MediaWiki Markup Translator

This package provides Python framework for translating WikiMedia articles to various formats. The present version supports conversions to plain text, HTML, and Texinfo formats.

A command line converter utility is included.

Classes

class WikiMarkup

A base class for all translator classes. Unless you plan extending wikitrans, you will never have to create objects of this class. Instead, you will be using one of its derived classes.

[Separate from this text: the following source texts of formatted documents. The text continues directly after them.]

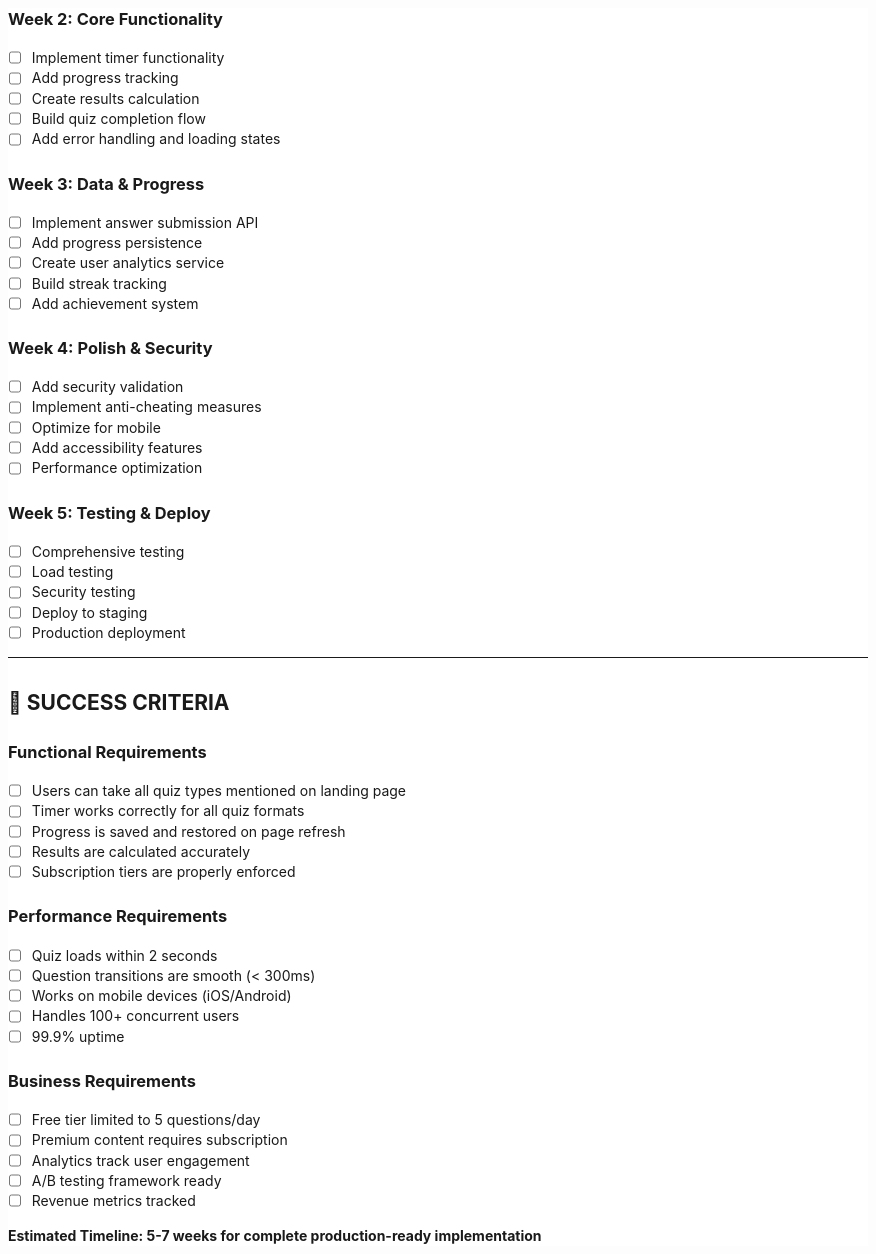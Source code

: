 ### Week 2: Core Functionality  
- [ ] Implement timer functionality
- [ ] Add progress tracking
- [ ] Create results calculation
- [ ] Build quiz completion flow
- [ ] Add error handling and loading states

### Week 3: Data & Progress
- [ ] Implement answer submission API
- [ ] Add progress persistence
- [ ] Create user analytics service
- [ ] Build streak tracking
- [ ] Add achievement system

### Week 4: Polish & Security
- [ ] Add security validation
- [ ] Implement anti-cheating measures
- [ ] Optimize for mobile
- [ ] Add accessibility features
- [ ] Performance optimization

### Week 5: Testing & Deploy
- [ ] Comprehensive testing
- [ ] Load testing
- [ ] Security testing
- [ ] Deploy to staging
- [ ] Production deployment

---

## 🎯 SUCCESS CRITERIA

### Functional Requirements
- [ ] Users can take all quiz types mentioned on landing page
- [ ] Timer works correctly for all quiz formats
- [ ] Progress is saved and restored on page refresh
- [ ] Results are calculated accurately
- [ ] Subscription tiers are properly enforced

### Performance Requirements
- [ ] Quiz loads within 2 seconds
- [ ] Question transitions are smooth (< 300ms)
- [ ] Works on mobile devices (iOS/Android)
- [ ] Handles 100+ concurrent users
- [ ] 99.9% uptime

### Business Requirements
- [ ] Free tier limited to 5 questions/day
- [ ] Premium content requires subscription
- [ ] Analytics track user engagement
- [ ] A/B testing framework ready
- [ ] Revenue metrics tracked

**Estimated Timeline: 5-7 weeks for complete production-ready implementation**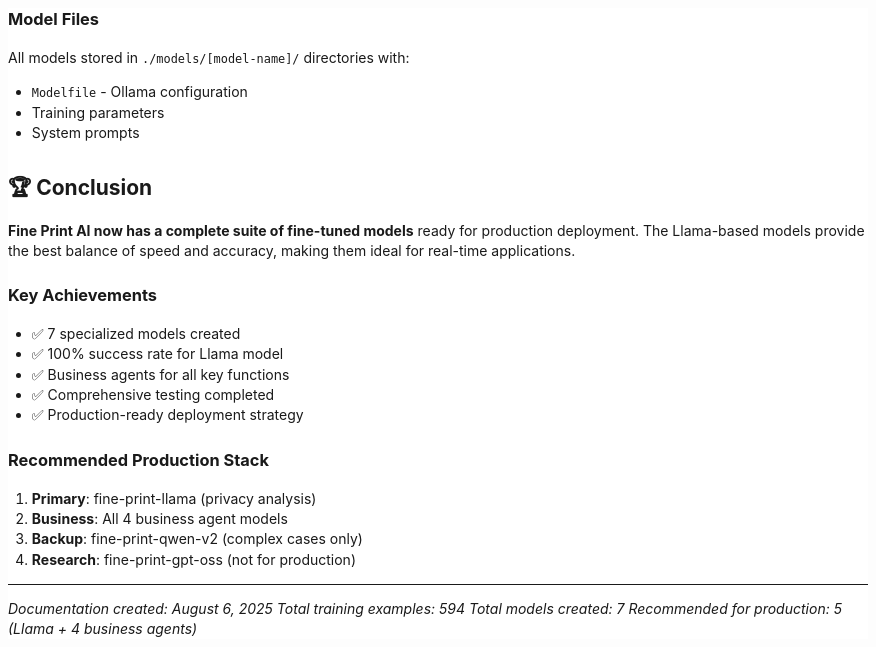 ### Model Files
All models stored in `./models/[model-name]/` directories with:
- `Modelfile` - Ollama configuration
- Training parameters
- System prompts

## 🏆 Conclusion

**Fine Print AI now has a complete suite of fine-tuned models** ready for production deployment. The Llama-based models provide the best balance of speed and accuracy, making them ideal for real-time applications.

### Key Achievements
- ✅ 7 specialized models created
- ✅ 100% success rate for Llama model
- ✅ Business agents for all key functions
- ✅ Comprehensive testing completed
- ✅ Production-ready deployment strategy

### Recommended Production Stack
1. **Primary**: fine-print-llama (privacy analysis)
2. **Business**: All 4 business agent models
3. **Backup**: fine-print-qwen-v2 (complex cases only)
4. **Research**: fine-print-gpt-oss (not for production)

---

*Documentation created: August 6, 2025*
*Total training examples: 594*
*Total models created: 7*
*Recommended for production: 5 (Llama + 4 business agents)*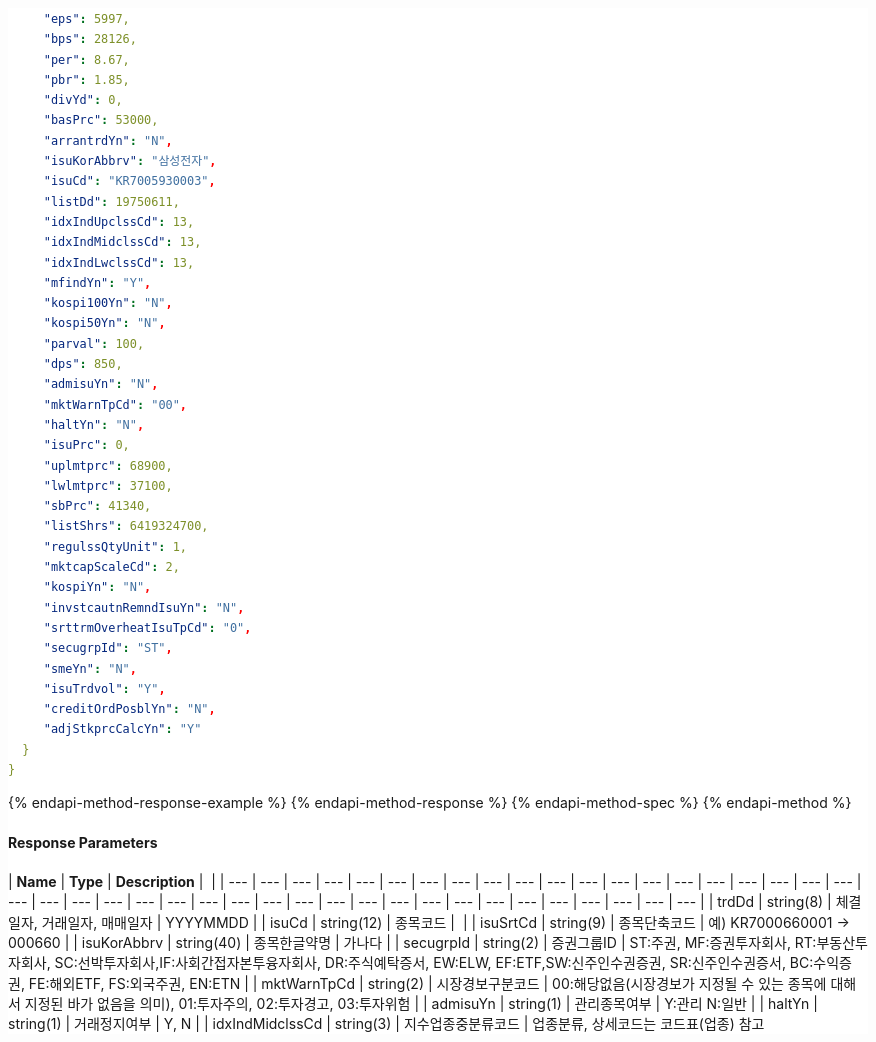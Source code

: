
 ```yaml
     "eps": 5997,
     "bps": 28126,
     "per": 8.67,
     "pbr": 1.85,
     "divYd": 0,
     "basPrc": 53000,
     "arrantrdYn": "N",
     "isuKorAbbrv": "삼성전자",
     "isuCd": "KR7005930003",
     "listDd": 19750611,
     "idxIndUpclssCd": 13,
     "idxIndMidclssCd": 13,
     "idxIndLwclssCd": 13,
     "mfindYn": "Y",
     "kospi100Yn": "N",
     "kospi50Yn": "N",
     "parval": 100,
     "dps": 850,
     "admisuYn": "N",
     "mktWarnTpCd": "00",
     "haltYn": "N",
     "isuPrc": 0,
     "uplmtprc": 68900,
     "lwlmtprc": 37100,
     "sbPrc": 41340,
     "listShrs": 6419324700,
     "regulssQtyUnit": 1,
     "mktcapScaleCd": 2,
     "kospiYn": "N",
     "invstcautnRemndIsuYn": "N",
     "srttrmOverheatIsuTpCd": "0",
     "secugrpId": "ST",
     "smeYn": "N",
     "isuTrdvol": "Y",
     "creditOrdPosblYn": "N",
     "adjStkprcCalcYn": "Y" 
  } 
}
```
{% endapi-method-response-example %}
{% endapi-method-response %}
{% endapi-method-spec %}
{% endapi-method %}

#### Response Parameters

| **Name** | **Type** | **Description** | ​ |
| --- | --- | --- | --- | --- | --- | --- | --- | --- | --- | --- | --- | --- | --- | --- | --- | --- | --- | --- | --- | --- | --- | --- | --- | --- | --- | --- | --- | --- | --- | --- | --- | --- | --- | --- | --- | --- | --- | --- | --- | --- | --- |
| trdDd | string\(8\) | 체결일자, 거래일자, 매매일자 | YYYYMMDD |
| isuCd | string\(12\) | 종목코드 | ​ |
| isuSrtCd | string\(9\) | 종목단축코드 | 예\) KR7000660001 → 000660 |
| isuKorAbbrv | string\(40\) | 종목한글약명 | 가나다 |
| secugrpId | string\(2\) | 증권그룹ID | ST:주권, MF:증권투자회사, RT:부동산투자회사, SC:선박투자회사,IF:사회간접자본투융자회사, DR:주식예탁증서, EW:ELW, EF:ETF,SW:신주인수권증권, SR:신주인수권증서, BC:수익증권, FE:해외ETF, FS:외국주권, EN:ETN  |
| mktWarnTpCd | string\(2\) | 시장경보구분코드 | 00:해당없음\(시장경보가 지정될 수 있는 종목에 대해서 지정된 바가 없음을 의미\), 01:투자주의, 02:투자경고, 03:투자위험 |
| admisuYn | string\(1\) | 관리종목여부 | Y:관리 N:일반 |
| haltYn | string\(1\) | 거래정지여부 | Y, N  |
| idxIndMidclssCd | string\(3\) | 지수업종중분류코드 | 업종분류, 상세코드는 코드표\(업종\) 참고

Constructor arguments common for all derived classes:

filename = name
The file name is opened and used for input.
file = fd
An already opened file fd is used for input.
text = string
Input is taken from string, line by line.
lang = code
Specifies language version. Default is en. This variable can be referred to as %(lang)s in the keyword arguments below.
html_base = url
Base URL for cross-references. Default is http://%(lang)s.wikipedia.org/wiki/.
image_base = url
Base URL for images. Default is http://upload.wikimedia.org/wikipedia/commons/thumb/a/bf
media_base = url
Base URL for media files. Default is http://www.mediawiki.org/xml/export-0.3

class TextWikiMarkup

Translates material in Wiki markup language to plain text. Usage:

from WikiTrans.wiki2text import TextWikiMarkup

markup = TextWikiMarkup(filename='input.txt')
markup.parse()
print(str(markup))

Specific constructor arguments:

width = N
Limit output width to N columns. Default is 78.
show_urls = bool
Whether or not to show the URLs links refer to. If bool is True (the default), a URL will be displayed in parentheses next to the link text. If False, only the link text will be displayed.

class TextWiktionaryMarkup

Translate material from wiktionary to plain text form. This is supposed to provide a wiktionary-specific form of TextWikiMarkup. Currently, this class differs from TextWikiMarkup only in that the default value for html_base is http://%(lang)s.wikipedia.org/wiki/.

class TexiWikiMarkup

Translate Wiki markup to Texinfo source. Usage:

from WikiTrans.wiki2texi import TexiWikiMarkup

markup = TexiWikiMarkup(filename='input.txt')
markup.parse()
print(str(markup))

Two markup-specific keywords control the sectioning model used.

sectioning_model = model

Selects the Texinfo sectioning model for the output document. Possible values are:

numbered
Top of document is marked with @top. Headings (=, ==, ===, etc) produce @chapter, @section, @subsection, etc.
unnumbered
Unnumbered sectioning: @top, @unnumbered, @unnumberedsec, @unnumberedsubsec.
appendix
Sectioning suitable for appendix entries: @top, @appendix, @appendixsec, @appendixsubsec, etc.
heading
Use heading directives to reflect sectioning: @majorheading, @chapheading, @heading, @subheading, etc.
sectioning_start = n
Shift resulting heading level by n positions. For example, supposing sectioning_model=numbered, == A == will produce @section A on output. If sectioning_start=1 is also given, this directive will produce @subsection A instead.

class HtmlWikiMarkup

Translates Wiki markup to HTML. Usage:

from WikiTrans.wiki2html import HtmlWikiMarkup

markup = HtmlWikiMarkup(filename='input.txt')
markup.parse()
print(str(markup))

Supported keywords are same as for WikiMarkup class.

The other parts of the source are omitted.